Lal Saeed participated in many international tournaments over his career. One of his biggest successes was winning a gold medal while representing Pakistan at the Hilali Cup in Sri Lanka.
The former champ is currently training young talent at Qayyum Stadium Peshawar out of his love for the sport and to bring forward fresh blood. Saeed claims the director general of the K-P sports board has assured him that a boxing academy will be opened where he could train players.
A fighter’s fight
“I think it will be a giant leap in improving the standard of the game in Pakistan,” says Saeed. “I need no stipend, it will just make me happy if the sports board can utilise my services.”

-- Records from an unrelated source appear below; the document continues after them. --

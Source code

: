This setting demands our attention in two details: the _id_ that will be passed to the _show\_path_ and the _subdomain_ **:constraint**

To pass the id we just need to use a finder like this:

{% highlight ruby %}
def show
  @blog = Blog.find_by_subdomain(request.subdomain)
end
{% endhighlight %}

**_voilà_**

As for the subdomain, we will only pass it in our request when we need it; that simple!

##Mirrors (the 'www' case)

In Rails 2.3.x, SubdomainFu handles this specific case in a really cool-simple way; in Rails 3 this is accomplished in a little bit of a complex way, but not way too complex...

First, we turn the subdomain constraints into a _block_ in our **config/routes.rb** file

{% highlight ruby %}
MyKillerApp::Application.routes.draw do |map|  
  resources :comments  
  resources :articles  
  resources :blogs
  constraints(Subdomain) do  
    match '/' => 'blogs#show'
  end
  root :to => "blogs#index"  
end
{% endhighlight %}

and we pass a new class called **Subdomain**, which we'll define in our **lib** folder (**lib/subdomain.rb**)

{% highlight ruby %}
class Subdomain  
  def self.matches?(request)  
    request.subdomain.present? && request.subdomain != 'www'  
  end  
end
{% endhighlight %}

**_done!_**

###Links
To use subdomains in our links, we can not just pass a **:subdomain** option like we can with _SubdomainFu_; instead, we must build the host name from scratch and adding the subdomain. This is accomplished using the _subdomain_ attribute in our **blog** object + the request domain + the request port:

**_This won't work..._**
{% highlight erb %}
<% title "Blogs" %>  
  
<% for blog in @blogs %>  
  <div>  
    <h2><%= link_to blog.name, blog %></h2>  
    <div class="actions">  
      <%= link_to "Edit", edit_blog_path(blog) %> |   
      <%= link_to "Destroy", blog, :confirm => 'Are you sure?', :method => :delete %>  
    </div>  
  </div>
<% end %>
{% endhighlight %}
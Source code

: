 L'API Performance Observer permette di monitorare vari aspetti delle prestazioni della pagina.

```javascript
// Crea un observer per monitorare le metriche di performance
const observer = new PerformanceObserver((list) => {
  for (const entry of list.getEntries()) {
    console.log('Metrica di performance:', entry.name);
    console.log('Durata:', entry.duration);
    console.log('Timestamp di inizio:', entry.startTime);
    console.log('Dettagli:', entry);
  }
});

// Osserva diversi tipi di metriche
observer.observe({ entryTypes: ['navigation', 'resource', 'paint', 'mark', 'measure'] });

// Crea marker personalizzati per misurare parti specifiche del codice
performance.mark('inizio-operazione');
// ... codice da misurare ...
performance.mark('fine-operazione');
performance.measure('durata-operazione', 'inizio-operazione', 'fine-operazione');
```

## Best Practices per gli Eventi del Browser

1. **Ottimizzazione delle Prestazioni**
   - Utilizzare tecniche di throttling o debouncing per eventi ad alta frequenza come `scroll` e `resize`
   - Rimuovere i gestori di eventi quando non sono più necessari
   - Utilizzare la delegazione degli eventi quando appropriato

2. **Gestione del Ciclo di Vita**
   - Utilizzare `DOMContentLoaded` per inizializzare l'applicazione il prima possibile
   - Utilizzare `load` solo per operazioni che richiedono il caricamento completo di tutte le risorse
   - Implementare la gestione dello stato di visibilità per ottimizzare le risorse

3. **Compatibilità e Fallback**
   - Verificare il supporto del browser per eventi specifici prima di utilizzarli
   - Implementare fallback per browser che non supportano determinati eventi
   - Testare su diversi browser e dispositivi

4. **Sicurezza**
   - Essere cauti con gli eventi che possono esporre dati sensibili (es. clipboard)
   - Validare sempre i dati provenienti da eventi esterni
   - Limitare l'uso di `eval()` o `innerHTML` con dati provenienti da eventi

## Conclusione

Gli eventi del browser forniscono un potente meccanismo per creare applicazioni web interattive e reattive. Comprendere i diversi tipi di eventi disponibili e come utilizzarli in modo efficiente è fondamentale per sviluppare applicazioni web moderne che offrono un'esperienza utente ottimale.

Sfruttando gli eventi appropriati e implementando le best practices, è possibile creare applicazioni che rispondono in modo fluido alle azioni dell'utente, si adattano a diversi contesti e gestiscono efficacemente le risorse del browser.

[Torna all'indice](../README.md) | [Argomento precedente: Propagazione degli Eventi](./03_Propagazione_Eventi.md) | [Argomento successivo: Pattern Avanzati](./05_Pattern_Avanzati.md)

Of the many awards he has received in his life, the one Saeed says he was most honoured by was the Presidential Pride of Performance award given to him in 2010. “It was a great moment of my life,” recalls the boxer, “along with the chief of naval staff giving me an award of outstanding performance back in 1974.”
Lal Saeed worked as a training officer in the Pakistan Navy and was also made coach by the Pakistan Boxing Federation for a while, where he not only imparted training but also played an important role in organising the under-14 and under-16 games.
“There is a lot of talent hidden in K-P,” says Saeed. “If proper facilities are provided, the people of the province will naturally excel at boxing.”
His son Aman Saeed has also been a boxer for a short period of time. Although he was a very good sportsman, the proud father added, Aman gave up a career in the sport.
“After witnessing the rise and fall of my boxing career, and how easily forgotten sportsmen are by their government and people, not even one of my four children is ready to pursue boxing as an occupation,” he adds.
Published in The Express Tribune, August 11th,2014.